11Il est donc certain que la rade de Boulogne présente seule dans la Cité des Morins les caractéristiques qui concordent avec le récit par César de sa deuxième expédition, et avec les quelques indications données par les auteurs antiques. C’est pourquoi T.R. Holmes, illustre érudit anglais, qui a passé une vie avec César et sa Guerre des Gaules, finit par admettre que le Portus Itius était Boulogne10.
12Une considération de technique maritime doit être ajoutée à ce qui précède. Comme l’a montré T.R. Holmes dans son livre sur les invasions de César, le port de la Liane était bien adapté aux conditions de traversée du Détroit. César partant de nuit, poussé par un vent de Sud-Ouest, l’Africus, si fréquent sur cette côte, choisissant l’heure où le flux de marée montant vers le Nord-Est poussait ses navires, trouvait au matin les côtes britanniques, et disposait de tout son temps pour gagner un atterrissage, malgré les changements de vent possibles, et les renversements de courant.
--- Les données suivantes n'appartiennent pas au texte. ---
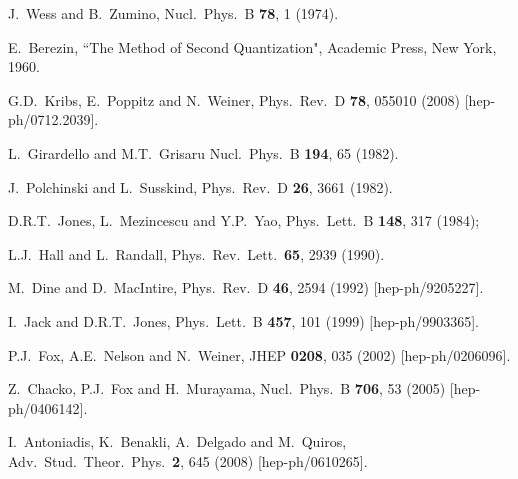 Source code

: \documentclass[12pt]{article}
\begin{document}
\begin{thebibliography}{999}
J.~Wess and B.~Zumino,
  Nucl.\ Phys.\ B {\bf 78}, 1 (1974).

 E.~Berezin, ``The Method of Second Quantization", 
Academic Press, New York, 1960.

  G.D.~Kribs, E.~Poppitz and N.~Weiner,
  Phys.\ Rev.\  D {\bf 78}, 055010 (2008)
  [hep-ph/0712.2039].

L.~Girardello and M.T.~Grisaru
  Nucl.\ Phys.\ B {\bf 194}, 65 (1982).

J.~Polchinski and L.~Susskind,
  Phys.\ Rev.\  D {\bf 26}, 3661 (1982).

D.R.T.~Jones, L.~Mezincescu and Y.P.~Yao,
  Phys.\ Lett.\ B {\bf 148}, 317 (1984);

L.J.~Hall and L.~Randall, 
  Phys.\ Rev.\ Lett.\  {\bf 65}, 2939 (1990).

  M.~Dine and D.~MacIntire,
  Phys.\ Rev.\  D {\bf 46}, 2594 (1992)
  [hep-ph/9205227].

I.~Jack and D.R.T.~Jones,
  Phys.\ Lett.\ B {\bf 457}, 101 (1999)
  [hep-ph/9903365].
   
P.J.~Fox, A.E.~Nelson and N.~Weiner,
  JHEP {\bf 0208}, 035 (2002)
  [hep-ph/0206096].

Z.~Chacko, P.J.~Fox and H.~Murayama,
  Nucl.\ Phys.\ B {\bf 706}, 53 (2005)
  [hep-ph/0406142].

  I.~Antoniadis, K.~Benakli, A.~Delgado and M.~Quiros,
  Adv.\ Stud.\ Theor.\ Phys.\ {\bf 2}, 645 (2008)
  [hep-ph/0610265].


\end{thebibliography}
\end{document}
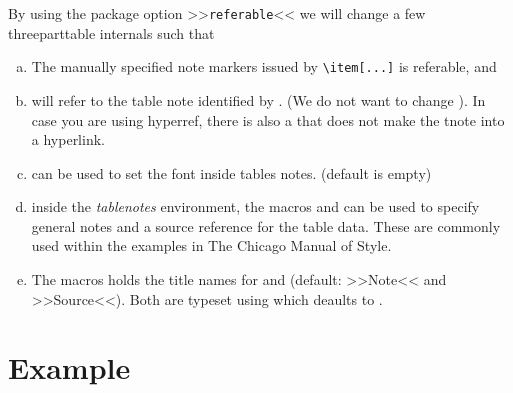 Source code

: \documentclass[a4paper,article]{memoir}
\newcommand\tpt{threeparttable\xspace}
\begin{document}
By using the package option >>\texttt{referable}<< we will change a
few \tpt internals such that
\begin{enumerate}[(a)]
\item The manually specified note markers issued by \verb+\item[...]+
  is referable, and
\item {} will refer to the table note identified
  by . (We do not want to change ). In case you
  are using hyperref, there is also a  that does not make
  the tnote into a hyperlink.
\item {} can be used to set the
  font inside tables notes. (default is empty)
\item inside the \emph{tablenotes} environment, the macros 
  and  can be used to specify general notes and a source
  reference for the table data. These are commonly used within the
  examples in The Chicago Manual of Style.
\item The macros   holds the title
  names for  and  (default: >>Note<< and
  >>Source<<). Both are typeset using 
  which deaults to .
\end{enumerate}

\section{Example}
\label{sec:example}
\end{document}
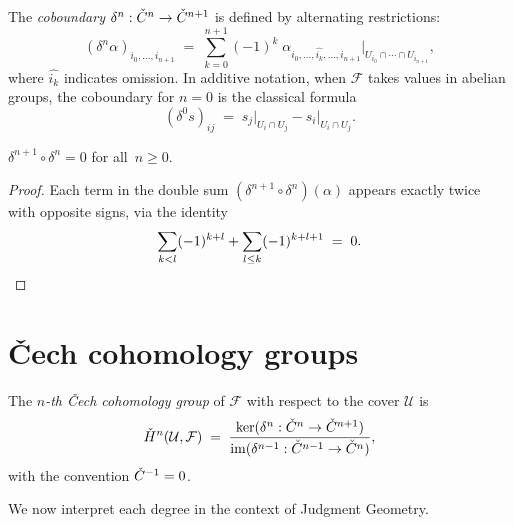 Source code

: \begin{definition}
\label{def:coboundary-p2}
The \emph{coboundary} $\delta^n : \Cech^n \to \Cech^{n+1}$ is defined
by alternating restrictions:
\[
  (\delta^n \alpha)_{i_0, \ldots, i_{n+1}}
  \;=\;
  \sum_{k=0}^{n+1} (-1)^k \;
  \alpha_{i_0, \ldots, \widehat{i_k}, \ldots, i_{n+1}}
  \Big|_{U_{i_0} \cap \cdots \cap U_{i_{n+1}}},
\]
where $\widehat{i_k}$ indicates omission. In additive notation, when
$\mathcal{F}$ takes values in abelian groups, the coboundary for $n=0$
is the classical formula
\[
  (\delta^0 s)_{ij} \;=\;
  s_j\big|_{U_i \cap U_j} - s_i\big|_{U_i \cap U_j}.
\]
\end{definition}

\begin{proposition}
\label{prop:d-squared}
$\delta^{n+1} \circ \delta^n = 0$ for all~$n \geq 0$.
\end{proposition}

\begin{proof}
Each term in the double sum
$(\delta^{n+1} \circ \delta^n)(\alpha)$ appears exactly twice with
opposite signs, via the identity
\[
  \sum_{k < l} (-1)^{k+l} + \sum_{l \leq k} (-1)^{k+l+1} \;=\; 0.
  \qedhere
\]
\end{proof}

\section{\v{C}ech cohomology groups}
\label{sec:cech-cohomology}

\begin{definition}
\label{def:cech-cohom}
The \emph{$n$-th \v{C}ech cohomology group} of $\mathcal{F}$ with
respect to the cover $\mathcal{U}$ is
\[
  \check{H}^n(\mathcal{U}, \mathcal{F})
  \;=\;
  \frac{\ker(\delta^n : \Cech^n \to \Cech^{n+1})}
       {\mathrm{im}(\delta^{n-1} : \Cech^{n-1} \to \Cech^n)},
\]
with the convention $\Cech^{-1} = 0$.
\end{definition}

We now interpret each degree in the context of Judgment Geometry.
13Ajoutons maintenant que cette identification doit être étendue au port de la première expédition, comme le même érudit l’a soutenu dans son deuxième ouvrage.
4. Wissant a-t-il servi à César comme port de sa première expédition ? Ou Boulogne ?
14On a souvent dit que Wissant était le port de la première expédition de César, qui aurait l’année suivante choisi Portus Itius, c’est-à-dire Boulogne en raison de la grandeur de la seconde lote. Wissant a encore des partisans, comme tout près de nous M. Rambaud11. Il est certain que Wissant a comporté un port utilisé jusqu’à la fin du Moyen-Âge avant d’être ensablé, et nous renvoyons sur cette question à notre chapitre sur les ports du Boulonnais.
15Mais cette opinion tient avant tout à l’interprétation de deux lignes du livre de César qui ne sont absolument pas décisives dans un sens ou dans l’autre. On a voulu comprendre que lors de la première expédition César aurait choisi le point de départ le plus proche des côtes du Kent : in Morinos proiciscitur, quod inde erat breuissimus in Britanniam traiectus (BG 4, 21, 3) alors que pour la seconde traversée il aurait choisi le port le plus pratique : Portum Itium, quo ex portu commodissimum in Britanniam traiectum esse cognouerat, circiter milium passuum XXX a continenti (BG 5, 2, 3). Mais voilà une lecture un peu inexacte : la première de ces phrases concerne la situation géographique des Morins sans autre précision, tandis que la seconde présente le Portus Itius comme très pratique : commodissimus, et aussi très proche de la Bretagne, puisqu’il n’en est éloigné que de trente milles romains. Il n’y a donc pas d’opposition entre les deux ports, même si le texte de César ne permet pas de trancher sur ce point à propos de leur nature unique ou double.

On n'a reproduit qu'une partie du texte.